Dans le cadre des « Colóquios na esplanada », rencontres programmées en fin d’après-midi, Emmanuel Demarcy-Mota vint en toute simplicité nous aider à comprendre mieux encore les intentions qui furent les siennes en montant cette œuvre plutôt méconnue d’Albert Camus. Un écrivain qui compte pour lui, qu’il dit être celui de son adolescence, arrivé quand il avait seize ans, et que pour ses convictions il peut rapprocher d’Eugène Ionesco, dont il a en 2004 adapté avec succès la pièce Rhinocéros. « Contre tout le monde, je me défendrai ! Je suis le dernier homme, je le resterai jusqu’au bout ! Je ne capitule pas ! » : cette dernière réplique qui clôt la pièce, dite par le Bérenger de Ionesco, le personnage qui incarne symboliquement la résistance, n’aurait-elle pu s’entendre dans la bouche du Diégo héros de Camus ?

Emmanuel Demarcy-Mota, qui « fait entrer en contact le théâtre et la  fiction », rappelle combien la vie, le théâtre et l’histoire sont liés : ainsi son père, le dramaturge et metteur en scène Richard Demarcy, fut un des premiers à écrire sur la révolution portugaise, et à présenter, avec son épouse l’actrice Teresa Mota, ce travail au Festival d’Avignon (Le programme du Festival In de 1977 annonce la représentation de Barracas 1975, « dans le cadre des Fables théâtrales sur la révolution portugaise »).

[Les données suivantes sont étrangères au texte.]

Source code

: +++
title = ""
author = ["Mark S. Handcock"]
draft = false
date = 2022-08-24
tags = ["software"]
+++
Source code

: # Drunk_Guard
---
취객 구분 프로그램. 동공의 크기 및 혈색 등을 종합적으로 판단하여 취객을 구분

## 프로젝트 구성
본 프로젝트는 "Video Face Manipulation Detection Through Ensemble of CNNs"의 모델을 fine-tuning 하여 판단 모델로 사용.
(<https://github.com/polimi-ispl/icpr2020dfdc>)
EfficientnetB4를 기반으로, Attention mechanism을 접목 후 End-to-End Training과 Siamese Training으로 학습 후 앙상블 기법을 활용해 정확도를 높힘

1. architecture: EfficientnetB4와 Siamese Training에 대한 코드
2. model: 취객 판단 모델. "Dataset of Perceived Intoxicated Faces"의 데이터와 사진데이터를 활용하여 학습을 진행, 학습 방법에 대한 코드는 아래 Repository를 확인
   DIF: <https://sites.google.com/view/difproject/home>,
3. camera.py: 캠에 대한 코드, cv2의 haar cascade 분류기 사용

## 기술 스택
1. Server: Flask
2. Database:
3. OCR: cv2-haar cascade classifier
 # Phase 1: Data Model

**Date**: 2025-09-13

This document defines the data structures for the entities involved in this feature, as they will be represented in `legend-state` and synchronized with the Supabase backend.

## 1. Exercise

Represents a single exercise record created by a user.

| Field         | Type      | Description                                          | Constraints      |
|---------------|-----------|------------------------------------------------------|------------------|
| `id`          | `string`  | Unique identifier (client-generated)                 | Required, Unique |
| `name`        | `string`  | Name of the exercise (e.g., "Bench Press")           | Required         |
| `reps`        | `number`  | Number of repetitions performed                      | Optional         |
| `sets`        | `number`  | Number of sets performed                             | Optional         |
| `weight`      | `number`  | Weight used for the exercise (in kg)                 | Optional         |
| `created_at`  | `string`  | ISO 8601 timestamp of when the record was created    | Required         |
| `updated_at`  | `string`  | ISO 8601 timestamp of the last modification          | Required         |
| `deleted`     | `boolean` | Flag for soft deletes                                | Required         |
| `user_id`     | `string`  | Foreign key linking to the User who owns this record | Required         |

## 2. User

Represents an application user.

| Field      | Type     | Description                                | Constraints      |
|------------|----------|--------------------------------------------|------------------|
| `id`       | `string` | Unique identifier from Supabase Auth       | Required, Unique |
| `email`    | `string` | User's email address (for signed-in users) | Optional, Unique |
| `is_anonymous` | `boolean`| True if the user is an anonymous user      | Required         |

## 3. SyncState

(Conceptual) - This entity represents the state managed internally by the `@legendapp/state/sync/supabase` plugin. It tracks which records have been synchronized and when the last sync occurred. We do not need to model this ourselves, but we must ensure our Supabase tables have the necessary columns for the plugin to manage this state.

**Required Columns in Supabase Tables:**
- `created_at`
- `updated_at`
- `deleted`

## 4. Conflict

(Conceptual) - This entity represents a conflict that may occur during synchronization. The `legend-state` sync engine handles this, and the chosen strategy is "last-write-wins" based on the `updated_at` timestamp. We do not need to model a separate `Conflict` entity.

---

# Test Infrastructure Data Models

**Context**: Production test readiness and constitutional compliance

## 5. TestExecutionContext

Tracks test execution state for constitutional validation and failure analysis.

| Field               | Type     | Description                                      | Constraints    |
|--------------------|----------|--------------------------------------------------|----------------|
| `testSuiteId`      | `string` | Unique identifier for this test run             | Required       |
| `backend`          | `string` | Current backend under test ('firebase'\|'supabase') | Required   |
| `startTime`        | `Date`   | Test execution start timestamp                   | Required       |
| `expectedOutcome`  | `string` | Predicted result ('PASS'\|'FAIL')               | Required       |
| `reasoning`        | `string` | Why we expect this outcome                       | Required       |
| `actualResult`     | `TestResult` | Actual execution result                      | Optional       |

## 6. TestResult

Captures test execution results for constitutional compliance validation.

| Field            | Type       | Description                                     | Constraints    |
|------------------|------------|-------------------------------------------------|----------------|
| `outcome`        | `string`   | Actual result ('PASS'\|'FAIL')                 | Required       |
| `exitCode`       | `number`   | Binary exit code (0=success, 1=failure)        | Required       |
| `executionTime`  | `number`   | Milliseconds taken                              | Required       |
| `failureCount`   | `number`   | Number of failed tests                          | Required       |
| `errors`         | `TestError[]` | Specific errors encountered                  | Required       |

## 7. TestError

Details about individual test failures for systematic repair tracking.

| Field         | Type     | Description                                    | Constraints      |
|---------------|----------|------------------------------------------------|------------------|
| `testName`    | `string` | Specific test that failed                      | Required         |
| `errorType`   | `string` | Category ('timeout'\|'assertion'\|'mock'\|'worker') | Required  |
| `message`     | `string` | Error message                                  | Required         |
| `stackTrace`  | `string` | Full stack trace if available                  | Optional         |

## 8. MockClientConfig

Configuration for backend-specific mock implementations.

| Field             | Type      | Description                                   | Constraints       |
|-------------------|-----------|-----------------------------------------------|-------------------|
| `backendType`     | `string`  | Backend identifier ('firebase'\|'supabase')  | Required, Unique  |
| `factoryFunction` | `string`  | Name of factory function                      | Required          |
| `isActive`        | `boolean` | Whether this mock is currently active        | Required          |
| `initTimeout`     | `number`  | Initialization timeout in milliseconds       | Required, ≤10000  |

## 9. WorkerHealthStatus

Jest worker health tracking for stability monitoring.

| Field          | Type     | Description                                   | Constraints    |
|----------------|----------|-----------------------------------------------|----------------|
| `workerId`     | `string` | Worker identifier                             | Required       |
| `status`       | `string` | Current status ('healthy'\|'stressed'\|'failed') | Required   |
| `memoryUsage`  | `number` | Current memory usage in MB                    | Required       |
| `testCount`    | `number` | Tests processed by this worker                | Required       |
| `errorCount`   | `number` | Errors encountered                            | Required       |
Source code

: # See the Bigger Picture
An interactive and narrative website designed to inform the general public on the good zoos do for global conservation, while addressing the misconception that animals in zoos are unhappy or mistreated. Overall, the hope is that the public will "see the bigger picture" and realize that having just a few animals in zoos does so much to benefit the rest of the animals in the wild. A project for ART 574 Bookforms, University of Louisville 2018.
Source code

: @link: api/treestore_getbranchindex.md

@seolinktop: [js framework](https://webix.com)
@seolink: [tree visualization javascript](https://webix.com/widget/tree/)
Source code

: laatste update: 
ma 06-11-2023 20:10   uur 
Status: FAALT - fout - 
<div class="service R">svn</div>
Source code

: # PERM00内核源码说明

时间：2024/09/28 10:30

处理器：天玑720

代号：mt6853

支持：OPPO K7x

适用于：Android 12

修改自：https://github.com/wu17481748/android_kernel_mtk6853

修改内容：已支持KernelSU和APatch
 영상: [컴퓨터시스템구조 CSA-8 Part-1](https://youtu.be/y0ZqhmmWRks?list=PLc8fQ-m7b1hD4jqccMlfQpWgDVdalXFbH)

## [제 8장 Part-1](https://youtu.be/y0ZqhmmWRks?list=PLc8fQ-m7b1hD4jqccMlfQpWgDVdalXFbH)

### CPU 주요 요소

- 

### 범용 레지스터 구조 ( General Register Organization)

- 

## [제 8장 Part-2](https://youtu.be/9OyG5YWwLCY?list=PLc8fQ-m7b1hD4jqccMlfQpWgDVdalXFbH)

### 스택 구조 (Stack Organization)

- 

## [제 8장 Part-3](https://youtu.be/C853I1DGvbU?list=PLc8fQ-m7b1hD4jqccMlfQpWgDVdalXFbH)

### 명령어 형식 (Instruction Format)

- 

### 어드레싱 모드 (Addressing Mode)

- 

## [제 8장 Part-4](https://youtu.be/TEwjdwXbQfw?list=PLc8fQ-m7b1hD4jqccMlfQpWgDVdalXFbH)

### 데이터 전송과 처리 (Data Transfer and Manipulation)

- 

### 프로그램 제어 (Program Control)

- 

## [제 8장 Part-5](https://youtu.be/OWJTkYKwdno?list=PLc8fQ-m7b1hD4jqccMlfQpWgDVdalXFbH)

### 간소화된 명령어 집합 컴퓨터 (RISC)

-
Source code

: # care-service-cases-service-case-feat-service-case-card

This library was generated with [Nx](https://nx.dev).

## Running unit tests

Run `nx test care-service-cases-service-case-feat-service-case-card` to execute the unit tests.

Il ajoute, reprenant l’adage de Camus « ni peur ni haine », que l’idée de monter L’État de siège lui est venue après les attentats de Paris, en novembre 2015: « Quand les théâtres ont fermé, j’ai lutté pour leur réouverture le plus rapidement possible ». Le terrorisme, dit-il, est une stratégie qui consiste à développer partout la peur, et la soumission par la peur est bien au centre de l’analyse faite par Camus. On comprend à quel point cette pièce aide Emmanuel à penser à la vie, à affronter les choses de la vie, à affronter la mort, qui est notre apanage à tous.

Le metteur en scène évoque aussi Caligula, et Les Justes où se pose la question de savoir jusqu’où on peut aller — poser des bombes ? — pour défendre une cause. Ou encore, il cite de Pirandello la pièce Six personnages en quête d’auteur, qu’il a particulièrement aimé monter, et dans laquelle est profonde la question de la vie et de l’immortalité du personnage de théâtre, alors que nous, humains, « dépendons du chronomètre, sommes chronométrables ! »

Enfin, rappelant que Camus fut le premier à dire, dès 1948, qu’il fallait « abolir la peine de mort sur toute la planète », il nous confie avoir adopté ce même positionnement, et qu’il ne peut concevoir que l’on mette à mort un être humain.